DRILL 7 — Paired Passages & Argument (pairs with Session 7)
Read both passages, then answer questions 1–8.
Passage 1
The aquarium should keep its touch tank. Reading about a sea star is one thing; feeling its rough arms grip your finger is another. Educators know that a moment of genuine contact turns curiosity into commitment — many marine scientists trace their careers to a childhood touch tank. The animals in the exhibit are hardy species chosen for their tolerance, staff supervise every visit, and the tank gives thousands of children each year their only direct encounter with ocean life. Close the tank, and we close the single most memorable doorway into marine science this aquarium offers.
Passage 2
The touch tank deserves an honest review, not automatic renewal.
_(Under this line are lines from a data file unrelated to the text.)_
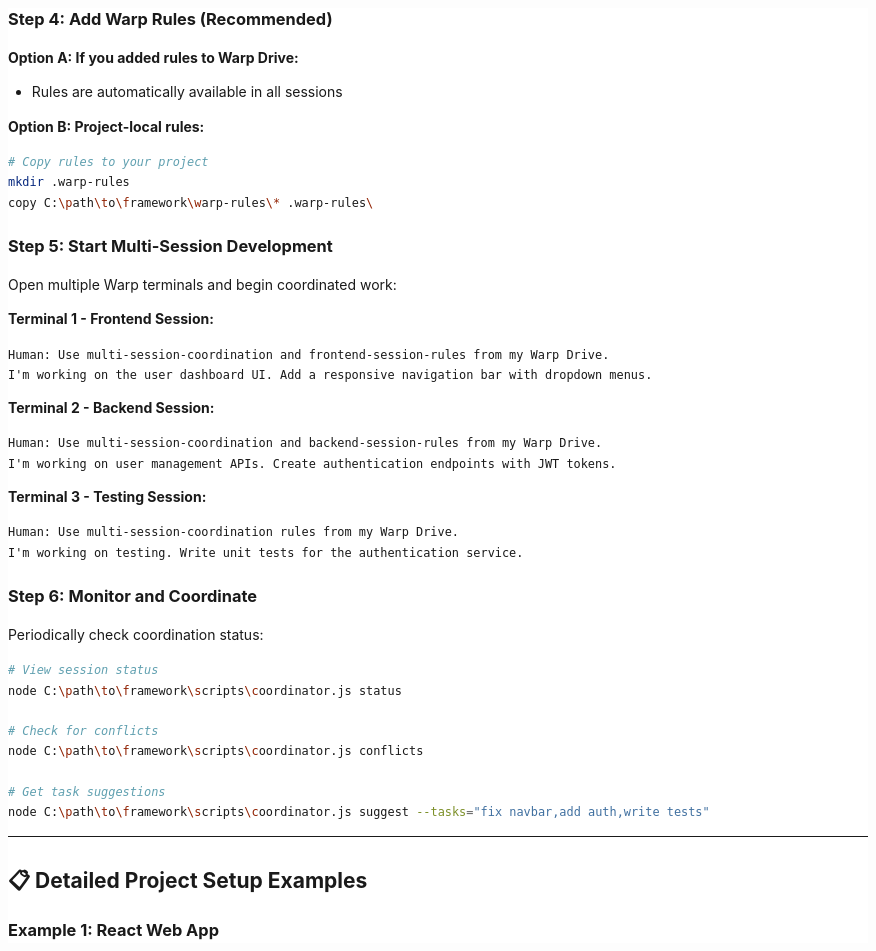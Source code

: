 ### **Step 4: Add Warp Rules (Recommended)**

**Option A: If you added rules to Warp Drive:**
- Rules are automatically available in all sessions

**Option B: Project-local rules:**
```bash
# Copy rules to your project
mkdir .warp-rules
copy C:\path\to\framework\warp-rules\* .warp-rules\
```

### **Step 5: Start Multi-Session Development**

Open multiple Warp terminals and begin coordinated work:

**Terminal 1 - Frontend Session:**
```
Human: Use multi-session-coordination and frontend-session-rules from my Warp Drive. 
I'm working on the user dashboard UI. Add a responsive navigation bar with dropdown menus.
```

**Terminal 2 - Backend Session:**
```
Human: Use multi-session-coordination and backend-session-rules from my Warp Drive.
I'm working on user management APIs. Create authentication endpoints with JWT tokens.
```

**Terminal 3 - Testing Session:**
```
Human: Use multi-session-coordination rules from my Warp Drive.
I'm working on testing. Write unit tests for the authentication service.
```

### **Step 6: Monitor and Coordinate**

Periodically check coordination status:

```bash
# View session status
node C:\path\to\framework\scripts\coordinator.js status

# Check for conflicts
node C:\path\to\framework\scripts\coordinator.js conflicts

# Get task suggestions
node C:\path\to\framework\scripts\coordinator.js suggest --tasks="fix navbar,add auth,write tests"
```

---

## 📋 Detailed Project Setup Examples

### **Example 1: React Web App**

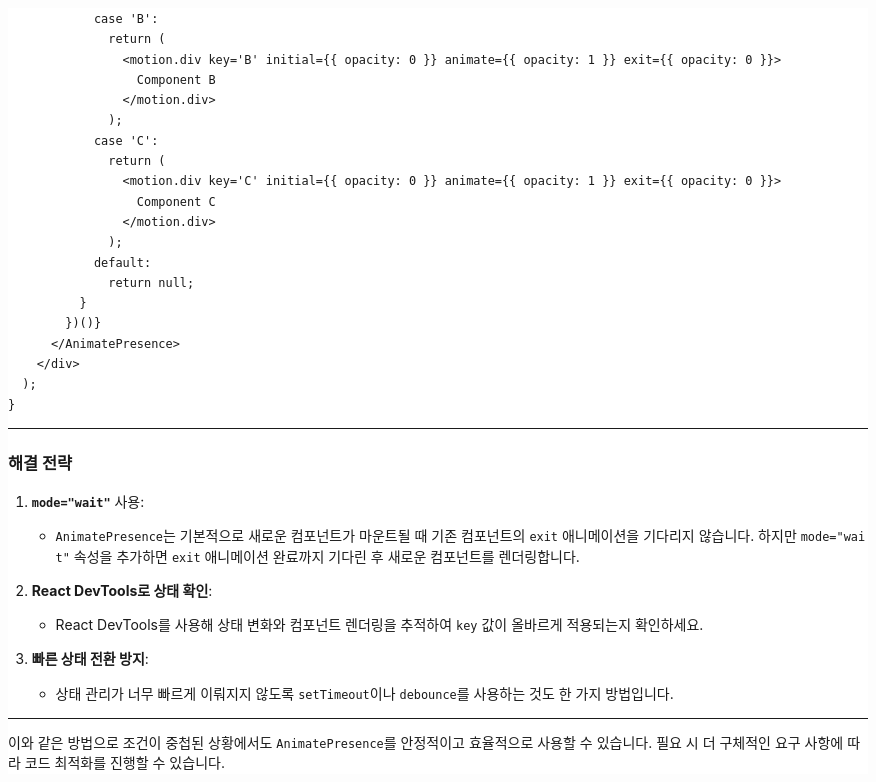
 ```tsx
            case 'B':
              return (
                <motion.div key='B' initial={{ opacity: 0 }} animate={{ opacity: 1 }} exit={{ opacity: 0 }}>
                  Component B
                </motion.div>
              );
            case 'C':
              return (
                <motion.div key='C' initial={{ opacity: 0 }} animate={{ opacity: 1 }} exit={{ opacity: 0 }}>
                  Component C
                </motion.div>
              );
            default:
              return null;
          }
        })()}
      </AnimatePresence>
    </div>
  );
}
```

---

### 해결 전략

1. **`mode="wait"`** 사용:

   - `AnimatePresence`는 기본적으로 새로운 컴포넌트가 마운트될 때 기존 컴포넌트의 `exit` 애니메이션을 기다리지 않습니다. 하지만 `mode="wait"` 속성을 추가하면 `exit` 애니메이션 완료까지 기다린 후 새로운 컴포넌트를 렌더링합니다.

2. **React DevTools로 상태 확인**:

   - React DevTools를 사용해 상태 변화와 컴포넌트 렌더링을 추적하여 `key` 값이 올바르게 적용되는지 확인하세요.

3. **빠른 상태 전환 방지**:
   - 상태 관리가 너무 빠르게 이뤄지지 않도록 `setTimeout`이나 `debounce`를 사용하는 것도 한 가지 방법입니다.

---

이와 같은 방법으로 조건이 중첩된 상황에서도 `AnimatePresence`를 안정적이고 효율적으로 사용할 수 있습니다. 필요 시 더 구체적인 요구 사항에 따라 코드 최적화를 진행할 수 있습니다.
However hardy the animals, a tide-pool creature touched hundreds of times a day is living under constant stress that visitors never see. Modern exhibits offer alternatives — magnified live video, virtual-reality dives, staff-led feedings behind glass — that spark wonder without wear on the animals. An aquarium’s deepest lesson is respect for living things, and how we treat our smallest residents teaches that lesson louder than any sign on the wall. If the tank stays, it should be smaller, with strict daily rest periods; if it cannot meet that standard, it should go.
1. The main claim of Passage 1 is that the touch tank A) should be replaced with video screens B) should be kept because direct contact inspires lasting interest C) is too expensive to maintain D) should admit adults only
2. Passage 1 supports its claim by pointing to A) ticket sales data B) scientists who trace their careers to touch tanks C) a survey of aquarium employees D) the tank’s low cost
3. The author of Passage 2 is most concerned about A) the price of admission B) stress on the animals from constant handling C) children learning too quickly D) the size of the aquarium building
4. Passage 2 mentions video and virtual reality in order to A) argue technology is always better than real animals B) show wonder can be sparked without wear on the animals C) prove the aquarium is out of date D) recommend closing the aquarium entirely
5. How would the author of Passage 2 most likely respond to Passage 1’s point that the animals are “hardy species chosen for their tolerance”? A) Even hardy animals experience stress that visitors never see. B) Hardy species deserve no protection. C) The species should be traded for more delicate ones. D) Tolerance makes daily rest periods unnecessary.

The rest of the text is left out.